Multiple Linear Regression is a linear regression model having more than one explanatory variable. In our last blog, we discussed the Simple Linear Regression and R-Squared concept. The Adjusted R-Squared of our linear regression model was 0.409. However, a good model should have Adjusted R Squared 0.8 or more. To improve the model performance, we will have to use more than one explanatory variable, i.e., build a Multiple Linear Regression Model.

 

Multiple Linear Regression

 

Import Data

We will use the datafile inc_exp_data.csv to learn multiple linear regression in Python/R. Click here to download the file from the Resources section.

/* Import the File */

import pandas as pd
inc_exp = pd.read_csv("Inc_Exp_Data.csv")

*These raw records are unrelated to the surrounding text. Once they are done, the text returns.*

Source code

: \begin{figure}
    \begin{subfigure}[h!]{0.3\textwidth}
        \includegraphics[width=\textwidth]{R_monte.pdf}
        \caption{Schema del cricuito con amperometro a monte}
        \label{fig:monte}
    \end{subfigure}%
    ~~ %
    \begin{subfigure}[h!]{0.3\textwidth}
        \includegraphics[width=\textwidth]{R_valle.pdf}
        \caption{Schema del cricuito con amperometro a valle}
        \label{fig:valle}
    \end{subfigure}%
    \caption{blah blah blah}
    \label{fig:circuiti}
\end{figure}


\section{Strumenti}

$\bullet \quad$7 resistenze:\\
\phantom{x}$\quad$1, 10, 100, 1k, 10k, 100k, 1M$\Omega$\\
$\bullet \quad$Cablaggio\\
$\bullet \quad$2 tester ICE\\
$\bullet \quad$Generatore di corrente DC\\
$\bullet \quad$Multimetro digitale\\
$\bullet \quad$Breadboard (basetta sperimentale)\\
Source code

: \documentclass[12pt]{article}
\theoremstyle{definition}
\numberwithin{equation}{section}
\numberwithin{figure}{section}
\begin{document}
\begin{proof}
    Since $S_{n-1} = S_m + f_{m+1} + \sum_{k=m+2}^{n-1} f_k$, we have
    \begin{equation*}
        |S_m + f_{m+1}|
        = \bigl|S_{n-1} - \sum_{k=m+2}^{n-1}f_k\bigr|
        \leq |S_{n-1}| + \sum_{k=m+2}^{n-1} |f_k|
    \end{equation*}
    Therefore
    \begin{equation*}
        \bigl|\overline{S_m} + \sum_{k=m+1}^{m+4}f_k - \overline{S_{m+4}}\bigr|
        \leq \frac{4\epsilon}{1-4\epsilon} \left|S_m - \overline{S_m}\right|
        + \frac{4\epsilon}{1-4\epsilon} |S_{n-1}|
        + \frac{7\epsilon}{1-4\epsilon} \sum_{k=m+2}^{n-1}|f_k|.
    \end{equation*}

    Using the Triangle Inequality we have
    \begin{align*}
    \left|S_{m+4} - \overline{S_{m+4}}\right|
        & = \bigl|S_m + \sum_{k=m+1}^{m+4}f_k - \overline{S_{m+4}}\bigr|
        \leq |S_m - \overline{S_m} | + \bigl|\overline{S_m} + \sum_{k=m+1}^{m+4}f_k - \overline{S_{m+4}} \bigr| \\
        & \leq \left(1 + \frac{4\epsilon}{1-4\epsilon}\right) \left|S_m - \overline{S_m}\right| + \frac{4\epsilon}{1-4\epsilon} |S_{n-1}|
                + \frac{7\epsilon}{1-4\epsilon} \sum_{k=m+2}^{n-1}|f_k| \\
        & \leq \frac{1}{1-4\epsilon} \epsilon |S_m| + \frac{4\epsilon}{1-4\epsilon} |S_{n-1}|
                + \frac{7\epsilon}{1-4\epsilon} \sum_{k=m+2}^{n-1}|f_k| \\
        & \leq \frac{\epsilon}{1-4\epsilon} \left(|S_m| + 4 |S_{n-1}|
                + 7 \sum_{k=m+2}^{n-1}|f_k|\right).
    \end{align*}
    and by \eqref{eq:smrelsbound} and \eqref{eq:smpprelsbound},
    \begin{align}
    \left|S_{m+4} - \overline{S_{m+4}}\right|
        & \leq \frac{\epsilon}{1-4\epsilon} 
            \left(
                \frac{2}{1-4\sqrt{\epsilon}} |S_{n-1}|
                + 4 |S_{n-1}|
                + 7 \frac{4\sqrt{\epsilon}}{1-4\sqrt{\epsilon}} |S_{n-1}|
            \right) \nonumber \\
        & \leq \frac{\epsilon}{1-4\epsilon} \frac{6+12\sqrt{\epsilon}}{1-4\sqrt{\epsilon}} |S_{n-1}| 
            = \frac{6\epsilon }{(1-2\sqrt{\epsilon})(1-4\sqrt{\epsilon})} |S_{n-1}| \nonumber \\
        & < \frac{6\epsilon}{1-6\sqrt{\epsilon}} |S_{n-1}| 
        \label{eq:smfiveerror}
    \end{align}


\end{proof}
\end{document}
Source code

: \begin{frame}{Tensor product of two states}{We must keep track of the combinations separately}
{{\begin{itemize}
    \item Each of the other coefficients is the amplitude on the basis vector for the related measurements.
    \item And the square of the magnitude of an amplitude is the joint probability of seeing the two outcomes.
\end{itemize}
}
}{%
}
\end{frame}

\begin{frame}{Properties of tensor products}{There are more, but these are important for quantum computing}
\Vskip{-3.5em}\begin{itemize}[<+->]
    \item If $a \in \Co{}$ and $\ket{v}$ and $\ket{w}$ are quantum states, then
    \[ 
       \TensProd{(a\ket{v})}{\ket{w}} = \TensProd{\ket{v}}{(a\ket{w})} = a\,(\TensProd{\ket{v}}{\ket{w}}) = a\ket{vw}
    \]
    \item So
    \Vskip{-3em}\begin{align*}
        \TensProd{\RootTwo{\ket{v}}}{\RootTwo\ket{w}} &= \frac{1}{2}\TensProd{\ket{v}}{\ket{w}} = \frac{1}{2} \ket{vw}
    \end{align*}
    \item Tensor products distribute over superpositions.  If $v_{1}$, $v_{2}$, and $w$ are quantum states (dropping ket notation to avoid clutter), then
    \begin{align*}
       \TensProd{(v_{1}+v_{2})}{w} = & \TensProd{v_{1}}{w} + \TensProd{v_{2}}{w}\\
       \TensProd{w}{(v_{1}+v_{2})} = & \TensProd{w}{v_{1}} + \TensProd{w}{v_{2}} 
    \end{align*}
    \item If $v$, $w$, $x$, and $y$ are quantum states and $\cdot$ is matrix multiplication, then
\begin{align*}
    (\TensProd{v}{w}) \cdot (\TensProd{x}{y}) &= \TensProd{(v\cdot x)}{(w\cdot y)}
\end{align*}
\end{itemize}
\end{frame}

### R code to import the File ### 
inc_exp <- read.csv("Inc_Exp_Data.csv")

 

View Data

inc_exp.head(16) ### Python syntax to view data

View(inc_exp)### R syntax to view data

Linear Regression Data

 

Metadata

Sr. No. Column Name Description
1. Mthly_HH_Income Monthly Household Income
2. Mthly_HH_Expense Monthly Household Expense (Dependent Variable)
3. No_of_Fly_Members Number of Family Members
4. Emi_or_Rent_Amt Monthly EMI or Rent Amount
5. Annual_HH_Income Annual Household Income
6. Highest_Qualified_Member Education Level of the Highest Qualified Member in the household
7. No_of_Earning_Members Number of Earning Members

 

Hypothesis

A hypothesis is an opinion of what you expect. While framing a hypothesis, remember it should contain an independent and dependent variable. It plays a very important role in machine learning, as such, a Data Scientist should give considerate time to hypothesis development and hypothesis testing.

Herein, I am writing my hypothesis for the first 3 independent variables:

Independent Variable Description
Mthly_HH_Income Household having higher monthly income are likely to have relatively higher monthly expense (positive correlation)
No_of_Fly_Members Families having more members are likely to have higher monthly expense (positive correlation)
Emi_or_Rent_Amt The EMI or Rent adds to the monthly cash outflow, as such, they may have higher overall monthly expenses as compared to households having owned residence.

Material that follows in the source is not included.